Il est important de profiter de l’examen de cette convention pour débattre ensemble de l’évasion fiscale et des remèdes contre ce fléau, qui est bien l’un des pires maux de notre temps pour le développement de nos sociétés. L’évasion fiscale nous prive de ressources fiscales nécessaires et accentue le sentiment d’injustice dans nos États.
La course au moins-disant fiscal n’est plus au stade de la petite fuite d’amateurs avares. Elle est devenue une véritable industrie, très lucrative pour les entreprises qui organisent cette fuite des capitaux vers les trous noirs de la finance mondiale et, évidemment, pour tous ceux qui paient leurs services.
L’heure est grave.

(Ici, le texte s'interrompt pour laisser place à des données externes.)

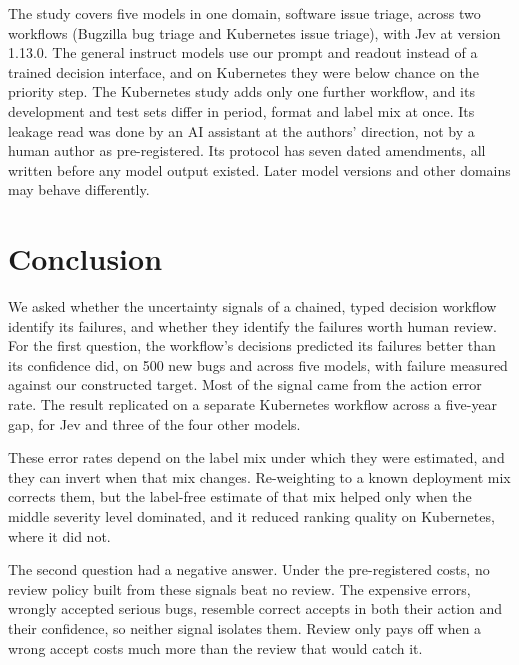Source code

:  The study covers five models in one domain,
software issue triage, across two workflows (Bugzilla bug triage and
Kubernetes issue triage), with Jev at version 1.13.0. The general
instruct models use our prompt and readout instead of a trained decision
interface, and on Kubernetes they were below chance on the priority
step. The Kubernetes study adds only one further workflow, and its
development and test sets differ in period, format and label mix at once.
Its leakage read was done by an AI assistant at the authors' direction,
not by a human author as pre-registered. Its protocol has seven dated
amendments, all written before any model output existed. Later
model versions and other domains may behave differently.

\section{Conclusion}
\label{sec:conclusion}

We asked whether the uncertainty signals of a chained, typed decision
workflow identify its failures, and whether they identify the failures
worth human review. For the first question, the workflow's decisions
predicted its failures better than its confidence did, on 500 new bugs and
across five models, with failure measured against our constructed target.
Most of the signal came from the action error rate. The result replicated on a separate Kubernetes workflow
across a five-year gap, for Jev and three of the four other models.

These error rates depend on the label mix under which they were
estimated, and they can invert when that mix changes. Re-weighting to a
known deployment mix corrects them, but the label-free estimate of that
mix helped only when the middle severity level dominated, and it reduced
ranking quality on Kubernetes, where it did not.

The second question had a negative answer. Under the pre-registered
costs, no review policy built from these signals beat no review. The
expensive errors, wrongly accepted serious bugs, resemble correct accepts
in both their action and their confidence, so neither signal isolates
them. Review only pays off when a wrong accept costs much more than the
review that would catch it.

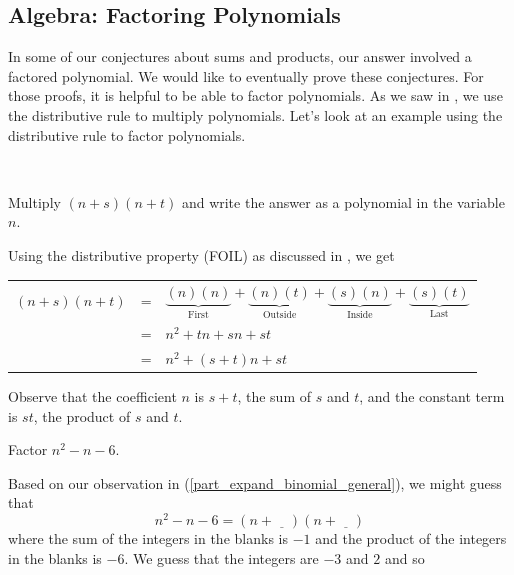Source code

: \newcommand{\subfactorpolys}{Algebra: Factoring Polynomials}
\subsection{\subfactorpolys}
\label{sub_factor_polys}

In some of our conjectures about sums and products, our answer involved a factored polynomial.  We would like to eventually prove these conjectures.  For those proofs, it is helpful to be able to factor polynomials.  As we saw in , we use the distributive rule to multiply polynomials.  Let's look at an example using the distributive rule to factor polynomials.

\begin{exam}
\label{exam_unfoil}  
~
    \begin{apart}
        \item Multiply $(n+s)(n+t)$ and write the answer as a polynomial in the variable $n$.
        \label{part_expand_binomial_general}
            \begin{soln}
                 Using the distributive property (FOIL) as discussed in , we get              
                 \begin{center}
                    \begin{tabular}{lll}
                    $(n+s)(n+t)$ &=& $\underbrace{(n)(n)}_{\text{First}} 
                    +\underbrace{(n)(t)}_{\text{Outside}} 
                    + \underbrace{(s)(n)}_{\text{Inside}} + \underbrace{(s)(t)}_{\text{Last}}$ \\ 
                    &=& $n^2 + tn + sn + st$ \\
                    &=& $n^2+ (s+t)n + st$          
                    \end{tabular}
                \end{center}
                Observe that the coefficient $n$ is $s+t$, the sum of $s$ and $t$, and the constant term is $st$, the product of $s$ and $t$.
            \end{soln}
        \item Factor $n^2 -n-6$.
            \begin{soln}
                Based on our observation in (\ref{part_expand_binomial_general}), we might guess that 
                $$n^2 -n-6 = (n+\underline{\quad})(n+\underline{\quad})$$ 
                where the sum of the integers in the blanks is $-1$ and the product of the integers in the blanks is $-6$. We guess that the integers are $-3$ and $2$ and so

\end{soln}
\end{apart}
\end{exam}
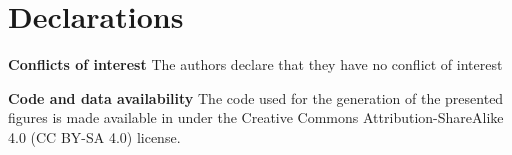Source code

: \section*{Declarations}
\noindent\textbf{Conflicts of interest} The authors declare that they have no conflict of interest

\noindent\textbf{Code and data availability} The code used for the generation of the presented figures is made available in \cite{FigureMaker} under the Creative Commons Attribution-ShareAlike 4.0 (CC BY-SA 4.0) license.

%
%



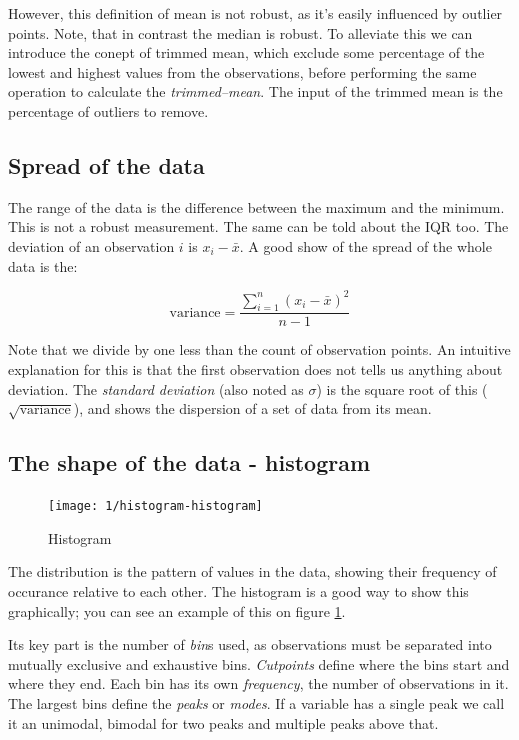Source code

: However, this definition of mean is not robust, as it's easily influenced by
outlier points. Note, that in contrast the median is robust. To alleviate this
we can introduce the conept of trimmed mean, which exclude some percentage of
the lowest and highest values from the observations, before performing the same
operation to calculate the \emph{trimmed--mean}. The input of the trimmed mean
is the percentage of outliers to remove. 

\subsection{Spread of the data}

The range of the data is the difference between the maximum and the minimum.
This is not a robust measurement. The same can be told about the IQR too. The
deviation of an observation $i$ is $x_i - \bar{x}$. A good show of the spread of
the whole data is the:

\[ \mbox{variance} = \frac{\sum_{i=1}^{n}\left(x_i - \bar{x} \right)^2}{n-1}
\]

Note that we divide by one less than the count of observation points. An
intuitive explanation for this is that the first observation does not tells us
anything about deviation. The \emph{standard deviation} (also noted as $\sigma$)
is the square root of this ($\sqrt{\mbox{variance}}$), and shows the dispersion of a set of data from
its mean.

\subsection{The shape of the data - histogram}

\begin{figure}[htbp]
\label{fig:histogram}
\caption{Histogram}
\texttt{[image: 1/histogram-histogram]}
\end{figure}

The distribution is the pattern of values in the data, showing their frequency
of occurance relative to each other. The histogram is a good way to show this
graphically; you can see an example of this on figure \ref{fig:histogram}.

Its key part is the number of \emph{bin}s used, as observations must be
separated into mutually exclusive and exhaustive bins. \emph{Cutpoints} define
where the bins start and where they end. Each bin has its own \emph{frequency},
the number of observations in it. The largest bins define the \emph{peaks} or 
\emph{modes}. If a variable has a single peak we call it an unimodal, bimodal
for two peaks and multiple peaks above that.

EURODAD – European network on debt and development – a publié en 2017 un rapport indiquant qu’au rythme où la fiscalité des entreprises diminue, leur taux d’imposition pourrait être de 0 % en 2052. Dès lors, comment envisager les gigantesques chantiers politiques comme l’avenir de la planète, la transition énergétique, le maintien du plus haut niveau de service en matière de santé et d’éducation, ou la lutte pour la paix, sans cette contribution financière ?
Certaines des plus grandes entreprises du monde sont devenues des mastodontes plus puissants que bien des États. Ne nous y trompons pas, ce n’est pas une anomalie du système capitaliste, mais bien l’une de ses conséquences. Les entreprises recherchant la compétitivité dans les domaines économique, fiscaux, salariaux, tout doit être tiré vers le bas pour maximiser les bénéfices. La lutte pour le moins-disant fiscal fait partie de la compétition globale.
Moins les entreprises contribueront à l’effort national, moins les États seront en mesure de s’opposer à ces pratiques. C’est donc « tout bénef » pour elles, si vous me passez cette expression !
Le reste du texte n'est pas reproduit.